Robinson empezó a describir un círculo alrededor de la estancia, entrando y saliendo de los focos.
—Todas estas piezas, estos fragmentos —dijo—, forman parte de un puzle de dos mil años de antigüedad. Algunos están en griego. Otros en hebreo misnaico y en arameo. Y buena parte de ellos son mucho más antiguos que el Nussberger-Tchacos. Le he dedicado prácticamente toda mi vida, pero la colección está casi completa. —Se interrumpió al final de la fila y miró la tarima que tenía delante. Estaba vacía—. Solo me queda un códice. Solo falta uno.
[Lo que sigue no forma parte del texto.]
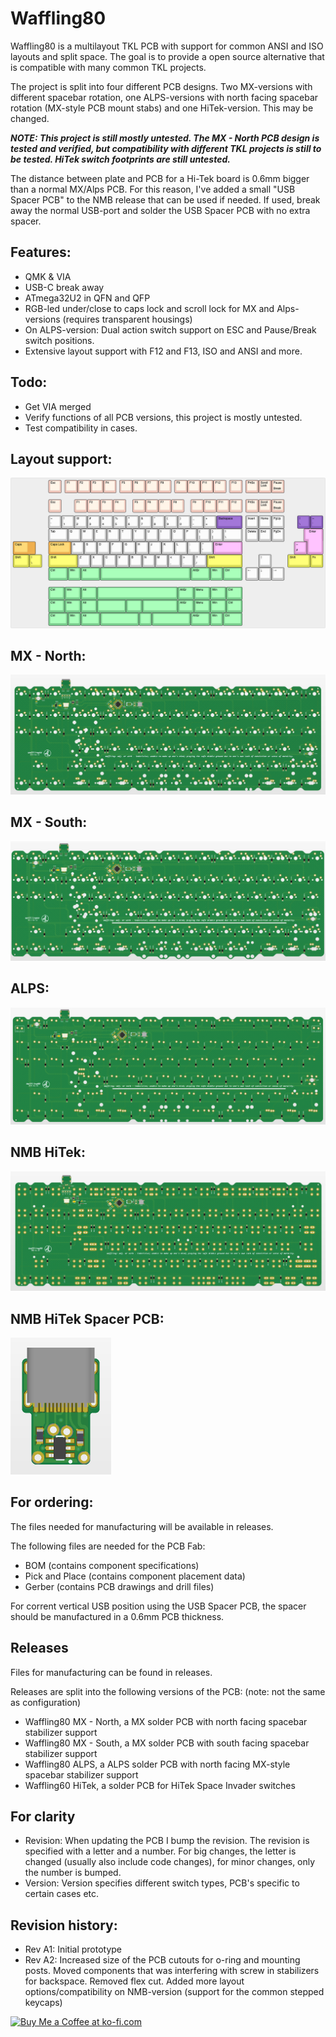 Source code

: # Waffling80

Waffling80 is a multilayout TKL PCB with support for common ANSI and ISO layouts and split space. The goal is to provide a open source alternative that is compatible with many common TKL projects.

The project is split into four different PCB designs. Two MX-versions with different spacebar rotation, one ALPS-versions with north facing spacebar rotation (MX-style PCB mount stabs) and one HiTek-version. This may be changed.

***NOTE: This project is still mostly untested. The MX - North PCB design is tested and verified, but compatibility with different TKL projects is still to be tested. HiTek switch footprints are still untested.***

The distance between plate and PCB for a Hi-Tek board is 0.6mm bigger than a normal MX/Alps PCB. For this reason, I've added a small "USB Spacer PCB" to the NMB release that can be used if needed. If used, break away the normal USB-port and solder the USB Spacer PCB with no extra spacer.

## Features:
- QMK & VIA
- USB-C break away
- ATmega32U2 in QFN and QFP
- RGB-led under/close to caps lock and scroll lock for MX and Alps-versions (requires transparent housings)
- On ALPS-version: Dual action switch support on ESC and Pause/Break switch positions.
- Extensive layout support with F12 and F13, ISO and ANSI and more.

## Todo:
- Get VIA merged
- Verify functions of all PCB versions, this project is mostly untested.
- Test compatibility in cases.

## Layout support: 
![alt text](./readme-images/layout_support.jpg "Layout support")

## MX - North: 
![alt text](./readme-images/waffling80-MX-north_A2.jpg "MX - North")
## MX - South:
![alt text](./readme-images/waffling80-MX-south_A2.jpg "MX - South")
## ALPS:
![alt text](./readme-images/waffling80-ALPS-north_A2.jpg "ALPS")
## NMB HiTek:
![alt text](./readme-images/waffling80-NMB_A2.jpg "HiTek")
## NMB HiTek Spacer PCB:
![alt text](./readme-images/waffling80-NMB-USB.jpg "HiTek")

## For ordering:
The files needed for manufacturing will be available in releases.

The following files are needed for the PCB Fab:
- BOM (contains component specifications)
- Pick and Place (contains component placement data)
- Gerber (contains PCB drawings and drill files)

For corrent vertical USB position using the USB Spacer PCB, the spacer should be manufactured in a 0.6mm PCB thickness.

## Releases
Files for manufacturing can be found in releases.

Releases are split into the following versions of the PCB: (note: not the same as configuration)
- Waffling80 MX - North, a MX solder PCB with north facing spacebar stabilizer support
- Waffling80 MX - South, a MX solder PCB with south facing spacebar stabilizer support
- Waffling80 ALPS, a ALPS solder PCB with north facing MX-style spacebar stabilizer support
- Waffling60 HiTek, a solder PCB for HiTek Space Invader switches

## For clarity
- Revision: When updating the PCB I bump the revision. The revision is specified with a letter and a number. For big changes, the letter is changed (usually also include code changes), for minor changes, only the number is bumped.
- Version: Version specifies different switch types, PCB's specific to certain cases etc.

## Revision history:
- Rev A1: Initial prototype
- Rev A2: Increased size of the PCB cutouts for o-ring and mounting posts. Moved components that was interfering with screw in stabilizers for backspace. Removed flex cut. Added more layout options/compatibility on NMB-version (support for the common stepped keycaps)

<a href='https://ko-fi.com/4pplet' target='_blank'><img height='35' style='border:0px;height:46px;' src='https://az743702.vo.msecnd.net/cdn/kofi3.png?v=0' border='0' alt='Buy Me a Coffee at ko-fi.com' />
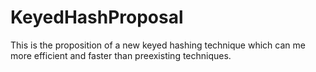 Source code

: # KeyedHashProposal
This is the proposition of a new keyed hashing technique which can me more efficient and faster than preexisting techniques. 
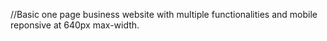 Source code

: //Basic one page business website with multiple functionalities and mobile reponsive at 640px max-width. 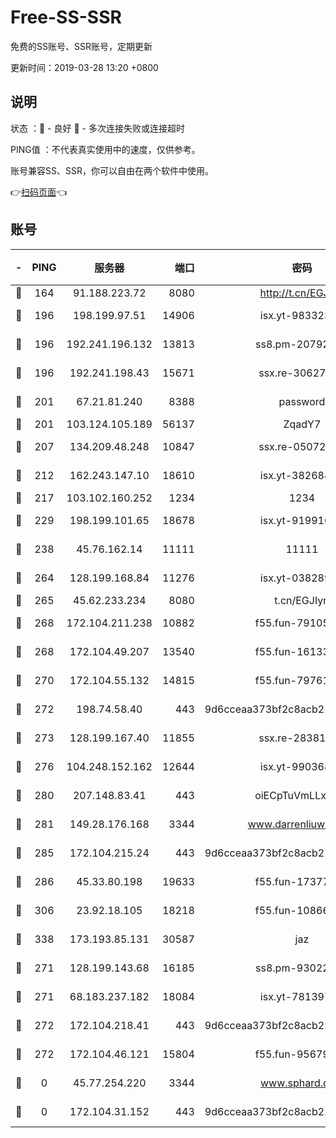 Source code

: # Free-SS-SSR

免费的SS账号、SSR账号，定期更新

更新时间：2019-03-28 13:20 +0800

## 说明

状态     ：🙂 - 良好 🙁 - 多次连接失败或连接超时

PING值   ：不代表真实使用中的速度，仅供参考。

账号兼容SS、SSR，你可以自由在两个软件中使用。

👉[扫码页面](https://liesauer.github.io/Free-SS-SSR/)👈

## 账号

|-|PING|服务器|端口|密码|加密方式|区域|
|:----:|:----:|:-----:|-----:|:----:|:----:|:----:|
|🙂|164|91.188.223.72|8080|http://t.cn/EGJIyrl|rc4-md5|RU|
|🙂|196|198.199.97.51|14906|isx.yt-98332300|aes-256-cfb|US|
|🙂|196|192.241.196.132|13813|ss8.pm-20792898|aes-256-cfb|US|
|🙂|196|192.241.198.43|15671|ssx.re-30627784|aes-256-cfb|US|
|🙂|201|67.21.81.240|8388|password|aes-256-cfb|US|
|🙂|201|103.124.105.189|56137|ZqadY7|chacha20|US|
|🙂|207|134.209.48.248|10847|ssx.re-05072689|aes-256-cfb|US|
|🙂|212|162.243.147.10|18610|isx.yt-38268471|aes-256-cfb|US|
|🙂|217|103.102.160.252|1234|1234|rc4-md5|JP|
|🙂|229|198.199.101.65|18678|isx.yt-91991636|aes-256-cfb|US|
|🙂|238|45.76.162.14|11111|11111|aes-256-cfb|SG|
|🙂|264|128.199.168.84|11276|isx.yt-03828931|aes-256-cfb|SG|
|🙂|265|45.62.233.234|8080|t.cn/EGJIyrl|rc4-md5|CA|
|🙂|268|172.104.211.238|10882|f55.fun-79105579|aes-256-cfb|US|
|🙂|268|172.104.49.207|13540|f55.fun-16133449|aes-256-cfb|SG|
|🙂|270|172.104.55.132|14815|f55.fun-79761040|aes-256-cfb|SG|
|🙂|272|198.74.58.40|443|9d6cceaa373bf2c8acb22e60b6a58be6|aes-256-cfb|US|
|🙂|273|128.199.167.40|11855|ssx.re-28381308|aes-256-cfb|SG|
|🙂|276|104.248.152.162|12644|isx.yt-99036844|aes-256-cfb|SG|
|🙂|280|207.148.83.41|443|oiECpTuVmLLxk4Ts|aes-256-cfb|AU|
|🙂|281|149.28.176.168|3344|www.darrenliuwei.com|aes-256-cfb|AU|
|🙂|285|172.104.215.24|443|9d6cceaa373bf2c8acb22e60b6a58be6|aes-256-cfb|US|
|🙂|286|45.33.80.198|19633|f55.fun-17377809|aes-256-cfb|US|
|🙂|306|23.92.18.105|18218|f55.fun-10866563|aes-256-cfb|US|
|🙂|338|173.193.85.131|30587|jaz|aes-256-cfb|US|
|🙂|271|128.199.143.68|16185|ss8.pm-93022254|aes-256-cfb|SG|
|🙂|271|68.183.237.182|18084|isx.yt-78139747|aes-256-cfb|SG|
|🙂|272|172.104.218.41|443|9d6cceaa373bf2c8acb22e60b6a58be6|aes-256-cfb|US|
|🙂|272|172.104.46.121|15804|f55.fun-95679008|aes-256-cfb|SG|
|🙁|0|45.77.254.220|3344|www.sphard.com|aes-256-cfb|SG|
|🙁|0|172.104.31.152|443|9d6cceaa373bf2c8acb22e60b6a58be6|aes-256-cfb|US|
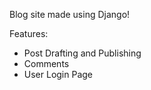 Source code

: Blog site made using Django!

Features:
* Post Drafting and Publishing
* Comments
* User Login Page
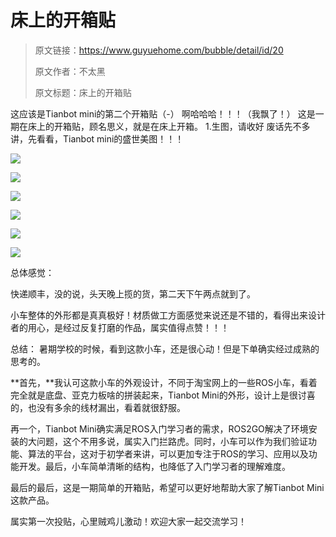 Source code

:# 床上的开箱贴

> 原文链接：https://www.guyuehome.com/bubble/detail/id/20
>
> 原文作者：不太黑
>
> 原文标题：床上的开箱贴
    

这应该是Tianbot mini的第二个开箱贴（-）
啊哈哈哈！！！（我飘了！）
这是一期在床上的开箱贴，顾名思义，就是在床上开箱。
1.生图，请收好
废话先不多讲，先看看，Tianbot mini的盛世美图！！！

![](https://tianbot-pic.oss-cn-beijing.aliyuncs.com/tianbot/202109281625658.webp)

![](https://tianbot-pic.oss-cn-beijing.aliyuncs.com/tianbot/202109281625284.webp)

![](https://tianbot-pic.oss-cn-beijing.aliyuncs.com/tianbot/202109281625164.webp)

![](https://tianbot-pic.oss-cn-beijing.aliyuncs.com/tianbot/202109281625219.webp)

![](https://tianbot-pic.oss-cn-beijing.aliyuncs.com/tianbot/202109281625274.webp)

![](https://tianbot-pic.oss-cn-beijing.aliyuncs.com/tianbot/202109281625718.webp)

总体感觉：

快递顺丰，没的说，头天晚上揽的货，第二天下午两点就到了。

小车整体的外形都是真真极好！材质做工方面感觉来说还是不错的，看得出来设计者的用心，是经过反复打磨的作品，属实值得点赞！！！

总结：
暑期学校的时候，看到这款小车，还是很心动！但是下单确实经过成熟的思考的。

**首先，**我认可这款小车的外观设计，不同于淘宝网上的一些ROS小车，看着完全就是底盘、亚克力板啥的拼装起来，Tianbot Mini的外形，设计上是很讨喜的，也没有多余的线材漏出，看着就很舒服。

再一个，Tianbot Mini确实满足ROS入门学习者的需求，ROS2GO解决了环境安装的大问题，这个不用多说，属实入门拦路虎。同时，小车可以作为我们验证功能、算法的平台，这对于初学者来讲，可以更加专注于ROS的学习、应用以及功能开发。最后，小车简单清晰的结构，也降低了入门学习者的理解难度。

最后的最后，这是一期简单的开箱贴，希望可以更好地帮助大家了解Tianbot Mini这款产品。

属实第一次投贴，心里贼鸡儿激动！欢迎大家一起交流学习！
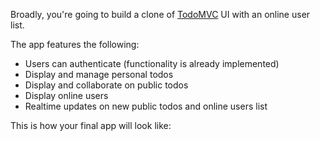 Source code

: Broadly, you're going to build a clone of [TodoMVC](http://todomvc.com/examples/react/#/) UI with an online user list.

The app features the following:

- Users can authenticate (functionality is already implemented)
- Display and manage personal todos
- Display and collaborate on public todos
- Display online users
- Realtime updates on new public todos and online users list

This is how your final app will look like:

<insert image>
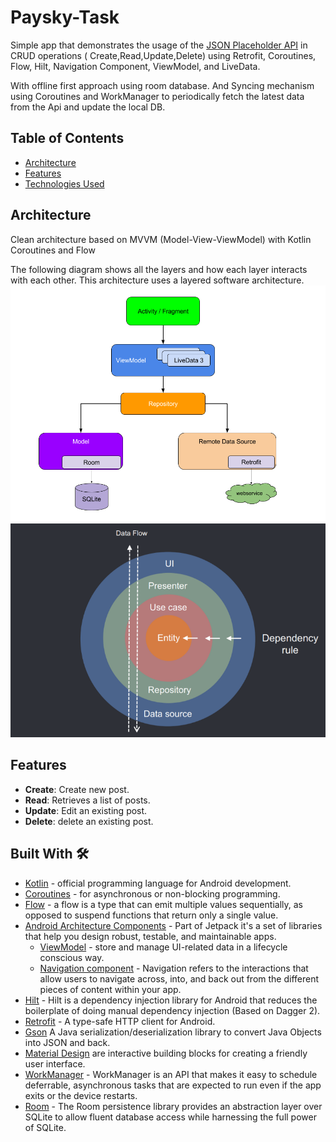 # Paysky-Task

Simple app that demonstrates the usage of the [JSON Placeholder API](https://jsonplaceholder.typicode.com/) in CRUD operations (
Create,Read,Update,Delete) using Retrofit, Coroutines, Flow, Hilt, Navigation Component, ViewModel, and LiveData.

With offline first approach using room database. And Syncing mechanism using Coroutines and WorkManager to periodically fetch the latest data from the
Api and update the local DB.

## Table of Contents

- [Architecture](#architecture)
- [Features](#features)
- [Technologies Used](#built-with-)

## Architecture

Clean architecture based on MVVM (Model-View-ViewModel) with Kotlin Coroutines and Flow

The following diagram shows all the layers and how each layer interacts with each other.
This architecture uses a layered software architecture.
![MVVM](/docs/mvvm_architecture.png)
![Clean Architecture](/docs/clean_architecture.png)

## Features

- **Create**: Create new post.
- **Read**: Retrieves a list of posts.
- **Update**: Edit an existing post.
- **Delete**: delete an existing post.

## Built With 🛠

* [Kotlin](https://kotlinlang.org/) - official programming language for Android development.
* [Coroutines](https://developer.android.com/kotlin/coroutines) - for asynchronous or
  non-blocking programming.
* [Flow](https://developer.android.com/kotlin/flow) - a flow is a type that can emit multiple values sequentially, as opposed to suspend functions
  that return only a single value.
* [Android Architecture Components](https://developer.android.com/jetpack/guide) - Part of Jetpack it's a set of libraries that help you design
  robust, testable, and maintainable apps.
    - [ViewModel](https://developer.android.com/topic/libraries/architecture/viewmodel) - store and manage UI-related data in a lifecycle conscious
      way.
    - [Navigation component](https://developer.android.com/guide/navigation) - Navigation refers to the interactions that allow users to navigate
      across, into, and back out from the different pieces of content within your app.
* [Hilt](https://developer.android.com/training/dependency-injection/hilt-android) - Hilt is a dependency injection library for Android that reduces
  the boilerplate of doing manual dependency injection (Based on Dagger 2).
* [Retrofit](https://square.github.io/retrofit/) - A type-safe HTTP client for Android.
* [Gson](https://github.com/google/gson) A Java serialization/deserialization library to convert Java Objects into JSON and back.
* [Material Design](https://material.io/design/guidelines-overview) are interactive building blocks for creating a friendly user interface.
* [WorkManager](https://developer.android.com/topic/libraries/architecture/workmanager) - WorkManager is an API that makes it easy to schedule
  deferrable, asynchronous tasks that are expected to run even if the app exits or the device restarts.
* [Room](https://developer.android.com/jetpack/androidx/releases/room) - The Room persistence library provides an abstraction layer over SQLite to
  allow
  fluent database access while harnessing the full power of SQLite.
—El evangelio de Judas de Franklin —dijo Koster.
Nick asintió.
—Faltaba hasta que descubrieron el diario en Filadelfia. Entonces tú, Joseph, viniste al rescate. Sabía que lo harías. Y también Savita. Los dos amigos más viejos y queridos que tengo en el mundo.
—Déjate de rollos, Nick. Nos has utilizado.
—Es posible. Pero tú también me has utilizado a lo largo de los años. Una mano lava a la otra. Eso no significa que no te quiera. ¿Quién te ha cuidado, Joseph? ¿Quién se ha ocupado de ti toda la vida? Yo te encontré un empleo cuando lo necesitabas. Te he levantado siempre que te has caído…
—Dime una cosa, Nick. ¿Lo sabías incluso entonces? —lo interrumpió Sajan.
—¿De qué estás hablando?
—Cuando nos conociste. La india inteligente a la que le interesaban las historias bíblicas; una cristiana devota que curiosamente tenía el título de ingeniería eléctrica… antes de que la convirtieras en otra gnóstica masona. Y Joseph, con sus habilidades matemáticas, obstinado y perspicaz, de confianza. ¿Pensabas en nosotros incluso entonces?
Robinson sonrió.
—Os admiraba. Creía que los dos teníais un cerebro interesante. Y sí, lo reconozco. Incluso entonces sabía que era probable que esto sucediera algún día. Que formaríais parte de esta búsqueda. Creía que era, bueno… inevitable. ¿Por qué si no te habías interpuesto en mi camino?
—¿Tu camino? Me pediste que te hiciera un favor —protestó Koster—. ¿No te acuerdas? Me pediste que te ayudara.
—Lo has hecho —dijo abruptamente Sajan.
Koster advirtió que le temblaba la voz.
—¿El qué? ¿Qué es lo que ha hecho? —quiso saber Koster.
Robinson se dirigió al fondo de la cámara. Debió de tirar de una palanca o apretar un botón oculto porque la pared se abrió de repente y apareció una puerta. Robinson les indicó que se adelantaran y atravesó la abertura. Macalister fue tras él.
—¿Qué es lo que ha hecho? —repitió Koster.
Pero nadie le contestó.
Siguieron a Robinson y Macalister a través de varios trechos de una escalera sinuosa y empinada. Cuando llegaron al sótano, Robinson titubeó un momento delante de una puerta de acero, esperando a que Koster y Sajan se acercaran. Luego miró a la cámara que sobresalía del muro. Hizo un gesto y la puerta de acero se abrió, revelando un pasillo largo y estrecho.
—Prepárate, Joseph —dijo, al tiempo que daba un paso hacia delante—. No se conoce a Dios todos los días.